■ **WORK TO COMPLETE**: Restate the whole of the data below word for word, skipping the images.

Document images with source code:
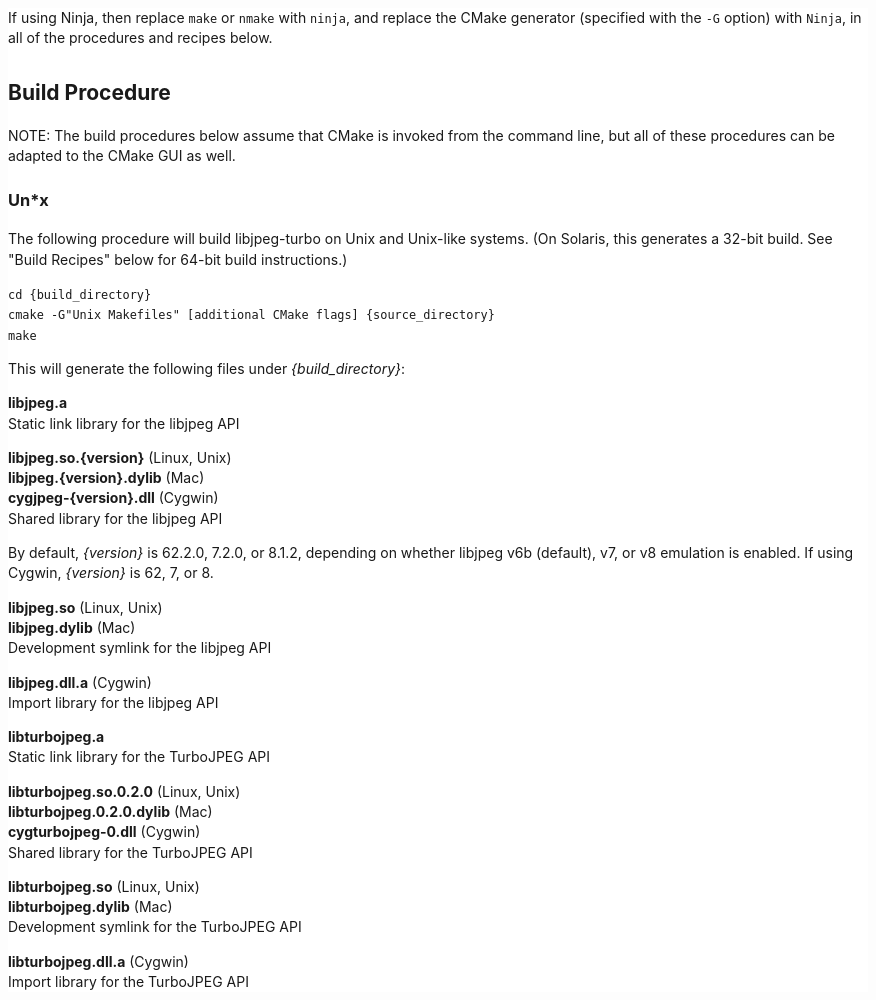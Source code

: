 If using Ninja, then replace `make` or `nmake` with `ninja`, and replace the
CMake generator (specified with the `-G` option) with `Ninja`, in all of the
procedures and recipes below.


Build Procedure
---------------

NOTE: The build procedures below assume that CMake is invoked from the command
line, but all of these procedures can be adapted to the CMake GUI as
well.


### Un*x

The following procedure will build libjpeg-turbo on Unix and Unix-like systems.
(On Solaris, this generates a 32-bit build.  See "Build Recipes" below for
64-bit build instructions.)

    cd {build_directory}
    cmake -G"Unix Makefiles" [additional CMake flags] {source_directory}
    make

This will generate the following files under *{build_directory}*:

**libjpeg.a**<br>
Static link library for the libjpeg API

**libjpeg.so.{version}** (Linux, Unix)<br>
**libjpeg.{version}.dylib** (Mac)<br>
**cygjpeg-{version}.dll** (Cygwin)<br>
Shared library for the libjpeg API

By default, *{version}* is 62.2.0, 7.2.0, or 8.1.2, depending on whether
libjpeg v6b (default), v7, or v8 emulation is enabled.  If using Cygwin,
*{version}* is 62, 7, or 8.

**libjpeg.so** (Linux, Unix)<br>
**libjpeg.dylib** (Mac)<br>
Development symlink for the libjpeg API

**libjpeg.dll.a** (Cygwin)<br>
Import library for the libjpeg API

**libturbojpeg.a**<br>
Static link library for the TurboJPEG API

**libturbojpeg.so.0.2.0** (Linux, Unix)<br>
**libturbojpeg.0.2.0.dylib** (Mac)<br>
**cygturbojpeg-0.dll** (Cygwin)<br>
Shared library for the TurboJPEG API

**libturbojpeg.so** (Linux, Unix)<br>
**libturbojpeg.dylib** (Mac)<br>
Development symlink for the TurboJPEG API

**libturbojpeg.dll.a** (Cygwin)<br>
Import library for the TurboJPEG API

■ **TASK SOLUTION**:
Source code

: If using Ninja, then replace `make` or `nmake` with `ninja`, and replace the
CMake generator (specified with the `-G` option) with `Ninja`, in all of the
procedures and recipes below.


Build Procedure
---------------

NOTE: The build procedures below assume that CMake is invoked from the command
line, but all of these procedures can be adapted to the CMake GUI as
well.


### Un*x

The following procedure will build libjpeg-turbo on Unix and Unix-like systems.
(On Solaris, this generates a 32-bit build.  See "Build Recipes" below for
64-bit build instructions.)

    cd {build_directory}
    cmake -G"Unix Makefiles" [additional CMake flags] {source_directory}
    make

This will generate the following files under *{build_directory}*:

**libjpeg.a**<br>
Static link library for the libjpeg API

**libjpeg.so.{version}** (Linux, Unix)<br>
**libjpeg.{version}.dylib** (Mac)<br>
**cygjpeg-{version}.dll** (Cygwin)<br>
Shared library for the libjpeg API

By default, *{version}* is 62.2.0, 7.2.0, or 8.1.2, depending on whether
libjpeg v6b (default), v7, or v8 emulation is enabled.  If using Cygwin,
*{version}* is 62, 7, or 8.

**libjpeg.so** (Linux, Unix)<br>
**libjpeg.dylib** (Mac)<br>
Development symlink for the libjpeg API

**libjpeg.dll.a** (Cygwin)<br>
Import library for the libjpeg API

**libturbojpeg.a**<br>
Static link library for the TurboJPEG API

**libturbojpeg.so.0.2.0** (Linux, Unix)<br>
**libturbojpeg.0.2.0.dylib** (Mac)<br>
**cygturbojpeg-0.dll** (Cygwin)<br>
Shared library for the TurboJPEG API

**libturbojpeg.so** (Linux, Unix)<br>
**libturbojpeg.dylib** (Mac)<br>
Development symlink for the TurboJPEG API

**libturbojpeg.dll.a** (Cygwin)<br>
Import library for the TurboJPEG API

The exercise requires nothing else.